Embodiments of the present application provide a computer program product or computer program comprising computer instructions stored in a computer readable storage medium. The processor of the computer device reads the computer instructions from the computer-readable storage medium, and the processor executes the computer instructions to cause the computer device to perform the tag identification method described above.

It should be understood that, although the steps in the flowcharts of the figures are shown in order as indicated by the arrows, the steps are not necessarily performed in order as indicated by the arrows. The steps are not performed in the exact order shown and may be performed in other orders unless explicitly stated herein. Moreover, at least a portion of the steps in the flow chart of the figure may include multiple sub-steps or multiple stages, which are not necessarily performed at the same time, but may be performed at different times, which are not necessarily performed in sequence, but may be performed alternately or alternately with other steps or at least a portion of the sub-steps or stages of other steps.

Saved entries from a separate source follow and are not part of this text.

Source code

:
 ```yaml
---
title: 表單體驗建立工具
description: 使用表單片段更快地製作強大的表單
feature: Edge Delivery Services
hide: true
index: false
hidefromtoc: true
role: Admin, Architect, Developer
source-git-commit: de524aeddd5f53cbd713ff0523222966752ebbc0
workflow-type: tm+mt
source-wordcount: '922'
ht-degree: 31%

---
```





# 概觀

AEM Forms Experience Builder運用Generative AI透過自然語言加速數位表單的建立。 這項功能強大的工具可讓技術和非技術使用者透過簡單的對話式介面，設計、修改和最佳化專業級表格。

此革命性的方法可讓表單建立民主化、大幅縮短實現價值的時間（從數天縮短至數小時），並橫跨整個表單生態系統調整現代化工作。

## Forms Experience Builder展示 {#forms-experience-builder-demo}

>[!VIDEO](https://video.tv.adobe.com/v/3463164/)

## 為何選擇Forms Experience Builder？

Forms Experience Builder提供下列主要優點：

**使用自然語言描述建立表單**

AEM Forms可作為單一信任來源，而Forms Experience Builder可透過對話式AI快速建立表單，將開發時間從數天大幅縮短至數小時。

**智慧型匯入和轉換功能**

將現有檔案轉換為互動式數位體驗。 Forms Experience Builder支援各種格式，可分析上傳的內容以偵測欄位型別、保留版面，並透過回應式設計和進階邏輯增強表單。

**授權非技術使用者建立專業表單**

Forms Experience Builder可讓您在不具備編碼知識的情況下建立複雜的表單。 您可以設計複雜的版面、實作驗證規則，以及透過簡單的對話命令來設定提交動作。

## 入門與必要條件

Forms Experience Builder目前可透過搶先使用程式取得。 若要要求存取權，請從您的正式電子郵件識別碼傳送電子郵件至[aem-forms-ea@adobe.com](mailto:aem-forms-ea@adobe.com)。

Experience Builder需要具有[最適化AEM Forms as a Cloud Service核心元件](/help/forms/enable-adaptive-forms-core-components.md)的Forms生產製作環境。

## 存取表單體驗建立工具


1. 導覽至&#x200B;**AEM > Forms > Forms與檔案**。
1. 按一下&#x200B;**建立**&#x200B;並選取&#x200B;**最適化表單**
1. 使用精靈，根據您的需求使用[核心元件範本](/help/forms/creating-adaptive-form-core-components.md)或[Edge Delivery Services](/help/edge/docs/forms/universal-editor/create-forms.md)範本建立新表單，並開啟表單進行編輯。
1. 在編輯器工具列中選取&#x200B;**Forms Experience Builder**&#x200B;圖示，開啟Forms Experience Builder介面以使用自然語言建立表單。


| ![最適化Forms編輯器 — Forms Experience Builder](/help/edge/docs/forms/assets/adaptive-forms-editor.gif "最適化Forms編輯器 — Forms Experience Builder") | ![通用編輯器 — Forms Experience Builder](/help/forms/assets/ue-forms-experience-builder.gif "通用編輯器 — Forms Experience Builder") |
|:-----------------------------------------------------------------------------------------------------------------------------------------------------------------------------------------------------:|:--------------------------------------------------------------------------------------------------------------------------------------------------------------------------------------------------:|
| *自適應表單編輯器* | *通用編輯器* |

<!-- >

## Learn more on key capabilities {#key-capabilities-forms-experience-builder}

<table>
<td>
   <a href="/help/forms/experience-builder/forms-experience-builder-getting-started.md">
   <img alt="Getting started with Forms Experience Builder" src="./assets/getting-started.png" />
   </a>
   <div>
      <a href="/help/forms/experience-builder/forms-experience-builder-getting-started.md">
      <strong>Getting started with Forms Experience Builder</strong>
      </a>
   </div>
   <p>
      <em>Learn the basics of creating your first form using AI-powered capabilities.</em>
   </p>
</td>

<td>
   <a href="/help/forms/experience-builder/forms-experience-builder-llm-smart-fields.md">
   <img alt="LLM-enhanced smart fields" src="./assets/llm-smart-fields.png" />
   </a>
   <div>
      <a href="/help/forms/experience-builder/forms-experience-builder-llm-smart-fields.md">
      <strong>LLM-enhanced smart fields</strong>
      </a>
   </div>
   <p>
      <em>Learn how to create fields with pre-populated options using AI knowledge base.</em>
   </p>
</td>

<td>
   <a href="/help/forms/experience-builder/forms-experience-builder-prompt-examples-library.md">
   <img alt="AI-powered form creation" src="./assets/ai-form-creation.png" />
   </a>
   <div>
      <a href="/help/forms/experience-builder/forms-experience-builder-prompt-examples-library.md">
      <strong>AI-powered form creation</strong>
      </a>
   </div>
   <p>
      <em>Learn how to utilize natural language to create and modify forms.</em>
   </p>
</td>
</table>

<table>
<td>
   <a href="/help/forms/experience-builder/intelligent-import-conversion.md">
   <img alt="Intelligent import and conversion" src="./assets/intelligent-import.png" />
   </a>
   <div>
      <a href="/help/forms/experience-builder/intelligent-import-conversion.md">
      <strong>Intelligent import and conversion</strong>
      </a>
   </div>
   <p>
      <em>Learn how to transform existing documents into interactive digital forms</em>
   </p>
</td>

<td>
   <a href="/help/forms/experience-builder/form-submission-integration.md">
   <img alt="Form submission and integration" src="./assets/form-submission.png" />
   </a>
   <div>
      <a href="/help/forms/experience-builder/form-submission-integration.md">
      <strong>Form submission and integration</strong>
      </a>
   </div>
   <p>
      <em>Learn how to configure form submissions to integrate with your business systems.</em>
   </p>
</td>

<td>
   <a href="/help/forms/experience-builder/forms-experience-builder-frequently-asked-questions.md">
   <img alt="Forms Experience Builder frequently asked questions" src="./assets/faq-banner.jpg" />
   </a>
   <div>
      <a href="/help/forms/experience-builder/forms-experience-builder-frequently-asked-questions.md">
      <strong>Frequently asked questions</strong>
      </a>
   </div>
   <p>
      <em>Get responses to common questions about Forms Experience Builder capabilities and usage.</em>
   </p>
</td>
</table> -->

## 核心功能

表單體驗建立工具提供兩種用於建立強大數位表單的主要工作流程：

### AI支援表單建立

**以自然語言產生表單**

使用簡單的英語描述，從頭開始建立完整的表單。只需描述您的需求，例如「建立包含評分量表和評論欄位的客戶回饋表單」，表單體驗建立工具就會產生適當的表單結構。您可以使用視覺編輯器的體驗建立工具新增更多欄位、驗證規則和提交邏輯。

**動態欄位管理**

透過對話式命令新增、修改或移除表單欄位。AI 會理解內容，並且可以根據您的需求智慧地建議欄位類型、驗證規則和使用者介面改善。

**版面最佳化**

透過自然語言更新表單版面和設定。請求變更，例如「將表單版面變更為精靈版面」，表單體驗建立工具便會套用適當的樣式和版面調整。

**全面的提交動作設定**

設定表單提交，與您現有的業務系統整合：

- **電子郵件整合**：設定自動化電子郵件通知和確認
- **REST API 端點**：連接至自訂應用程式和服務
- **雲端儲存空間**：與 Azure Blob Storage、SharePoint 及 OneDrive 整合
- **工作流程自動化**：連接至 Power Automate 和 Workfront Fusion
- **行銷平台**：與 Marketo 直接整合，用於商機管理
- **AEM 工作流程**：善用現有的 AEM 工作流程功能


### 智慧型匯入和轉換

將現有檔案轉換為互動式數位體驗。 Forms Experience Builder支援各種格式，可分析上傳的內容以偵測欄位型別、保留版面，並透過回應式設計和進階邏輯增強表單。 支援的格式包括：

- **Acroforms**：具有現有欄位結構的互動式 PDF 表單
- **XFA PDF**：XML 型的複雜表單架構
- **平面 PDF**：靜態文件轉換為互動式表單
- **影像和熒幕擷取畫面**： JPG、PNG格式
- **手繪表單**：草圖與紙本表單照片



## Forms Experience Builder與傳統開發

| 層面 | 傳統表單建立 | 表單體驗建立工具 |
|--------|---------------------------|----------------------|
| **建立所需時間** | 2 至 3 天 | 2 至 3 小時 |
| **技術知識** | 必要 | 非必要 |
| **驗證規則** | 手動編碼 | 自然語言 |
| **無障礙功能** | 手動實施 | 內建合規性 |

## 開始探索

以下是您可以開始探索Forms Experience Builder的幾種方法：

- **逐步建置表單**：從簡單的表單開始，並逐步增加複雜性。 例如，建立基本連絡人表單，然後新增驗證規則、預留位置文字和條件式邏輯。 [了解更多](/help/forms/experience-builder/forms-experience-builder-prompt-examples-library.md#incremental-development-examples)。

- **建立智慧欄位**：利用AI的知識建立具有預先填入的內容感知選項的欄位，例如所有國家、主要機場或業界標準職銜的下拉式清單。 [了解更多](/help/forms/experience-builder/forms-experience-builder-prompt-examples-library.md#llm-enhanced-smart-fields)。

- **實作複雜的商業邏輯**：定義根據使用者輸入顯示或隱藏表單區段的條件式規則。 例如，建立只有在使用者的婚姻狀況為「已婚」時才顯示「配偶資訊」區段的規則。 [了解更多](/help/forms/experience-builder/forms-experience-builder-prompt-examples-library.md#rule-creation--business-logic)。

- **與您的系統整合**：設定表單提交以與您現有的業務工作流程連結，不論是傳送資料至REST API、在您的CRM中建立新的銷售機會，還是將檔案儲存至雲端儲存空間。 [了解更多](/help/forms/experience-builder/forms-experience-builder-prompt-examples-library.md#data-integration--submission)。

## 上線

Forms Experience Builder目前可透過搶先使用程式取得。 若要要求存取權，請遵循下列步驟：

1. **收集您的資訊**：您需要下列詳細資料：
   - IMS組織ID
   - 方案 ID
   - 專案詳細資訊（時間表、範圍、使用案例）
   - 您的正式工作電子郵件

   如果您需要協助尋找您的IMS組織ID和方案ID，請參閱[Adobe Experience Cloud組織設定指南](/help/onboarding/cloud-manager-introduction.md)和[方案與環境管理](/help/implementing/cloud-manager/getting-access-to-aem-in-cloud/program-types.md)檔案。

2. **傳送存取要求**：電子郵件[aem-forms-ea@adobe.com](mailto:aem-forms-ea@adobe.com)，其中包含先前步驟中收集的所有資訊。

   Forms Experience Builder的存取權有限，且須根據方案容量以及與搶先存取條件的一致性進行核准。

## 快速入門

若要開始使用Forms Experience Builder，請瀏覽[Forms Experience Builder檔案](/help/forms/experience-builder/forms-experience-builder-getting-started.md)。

The foregoing is only a partial embodiment of the present invention, and it should be noted that, for those skilled in the art, various modifications and decorations can be made without departing from the principle of the present invention, and these modifications and decorations should also be regarded as the protection scope of the present invention.

Claims

1. A method of tag identification, the method comprising:

2. The tag identification method according to claim 1, wherein the global tag feature is obtained through a graph convolution network of an object model, the object model including the feature extraction network and the graph convolution network; the training mode of the target model comprises the following steps:

constructing an initial model, inputting the initial characteristics of the at least two labels into an initial graph convolution network, and outputting initial global label characteristics based on the initial characteristics of the at least two labels and a characteristic correlation function of the initial graph convolution network;

inputting a sample set into an initial feature extraction network, and predicting sample labels of the sample set based on sample features output by the initial feature extraction network and initial global label features output by the initial graph convolution network;

based on the similarity between the truth value label of the sample set and the sample label, adjusting the characteristic correlation function of the initial graph convolution network, and adjusting the model parameters of the initial characteristic extraction network until the initial model reaches a first target condition, and obtaining the target model;

3. The label identification method of claim 2 wherein the initial graph convolution network includes at least two initial graph convolution layers; inputting the initial features of the at least two tags into an initial graph convolution network, and outputting an initial global tag feature based on the initial features of the at least two tags and a feature correlation function of the initial graph convolution network, including:

4. The tag identification method according to claim 3, wherein each graph convolution layer of the graph convolution network comprises a tag topology map, and the tag topology map is used for representing the characteristics of the at least two tags and the association relationship between the at least two tags;

the performing global correlation processing on the first features of the at least two tags through the association relationship between the at least two tags and the feature correlation function to obtain the second features of the at least two tags includes:

constructing an initial label topological graph based on the incidence relation between the at least two labels and the first characteristics of the at least two labels;

and calculating a product of the correlation matrix, the first vertex description matrix and a weight matrix of the feature correlation function according to the feature correlation function to obtain a second vertex description matrix, wherein the correlation matrix comprises the probability of common occurrence of the at least two labels, and the second vertex description matrix is used for representing a second feature of the at least two labels.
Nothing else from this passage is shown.